(Records drawn from a dataset)
□ □ □

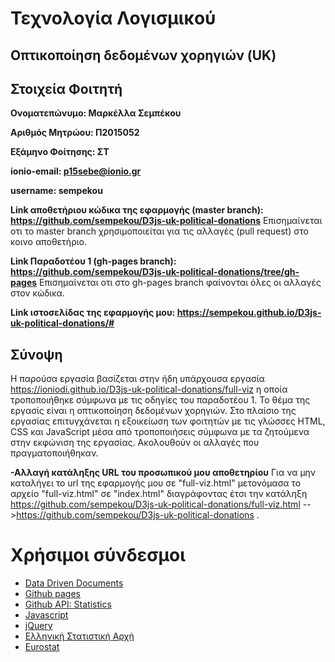 # Τεχνολογία Λογισμικού

## Οπτικοποίηση δεδομένων χορηγιών (UK)

## Στοιχεία Φοιτητή

**Ονοματεπώνυμο: Μαρκέλλα Σεμπέκου**

**Αριθμός Μητρώου: Π2015052**

**Εξάμηνο Φοίτησης: ΣΤ**

**ionio-email: p15sebe@ionio.gr**

**username: sempekou**

**Link αποθετήριου κώδικα της εφαρμογής (master branch): https://github.com/sempekou/D3js-uk-political-donations**
Επισημαίνεται οτι το master branch χρησιμοποιείται για τις αλλαγές (pull request) στο κοινο αποθετήριο.

**Link Παραδοτέου 1 (gh-pages branch): https://github.com/sempekou/D3js-uk-political-donations/tree/gh-pages**
Επισημαίνεται οτι στο gh-pages branch φαίνονται όλες οι αλλαγές στον κώδικα.

**Link ιστοσελίδας της εφαρμογής μου: https://sempekou.github.io/D3js-uk-political-donations/#**

## Σύνοψη
Η παρούσα εργασία βασίζεται στην ήδη υπάρχουσα εργασία https://ioniodi.github.io/D3js-uk-political-donations/full-viz η οποία τροποποιήθηκε σύμφωνα με τις οδηγίες του παραδοτέου 1. Το θέμα της εργασίς είναι η οπτικοποίηση δεδομένων χορηγιών. Στο πλαίσιο της εργασίας επιτυγχάνεται η εξοικείωση των φοιτητών με τις γλώσσες HTML, CSS και JavaScript μέσα από τροποποιήσεις σύμφωνα με τα ζητούμενα στην εκφώνιση της εργασίας. Ακολουθούν οι αλλαγές που πραγματοποιήθηκαν.




**-Αλλαγή κατάληξης URL του προσωπικού μου αποθετηρίου**
Για να μην καταλήγει το url της εφαρμογής μου σε "full-viz.html" μετονόμασα το αρχείο "full-viz.html" σε "index.html" διαγράφοντας έτσι την κατάληξη https://github.com/sempekou/D3js-uk-political-donations/full-viz.html -->https://github.com/sempekou/D3js-uk-political-donations .


# Χρήσιμοι σύνδεσμοι

* [Data Driven Documents](https://d3js.org/)
* [Github pages](https://pages.github.com/)
* [Github API: Statistics](https://developer.github.com/v3/repos/statistics/)
* [Javascript](https://www.javascript.com/)
* [jQuery](https://jquery.com/)
* [Ελληνική Στατιστική Αρχή](http://www.statistics.gr/)
* [Eurostat](http://ec.europa.eu/eurostat/)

□ □ □

» WORK ITEM: The answer should be nothing but the number of lines above that contain "κώδικα".

» EXERCISE SOLUTION: 2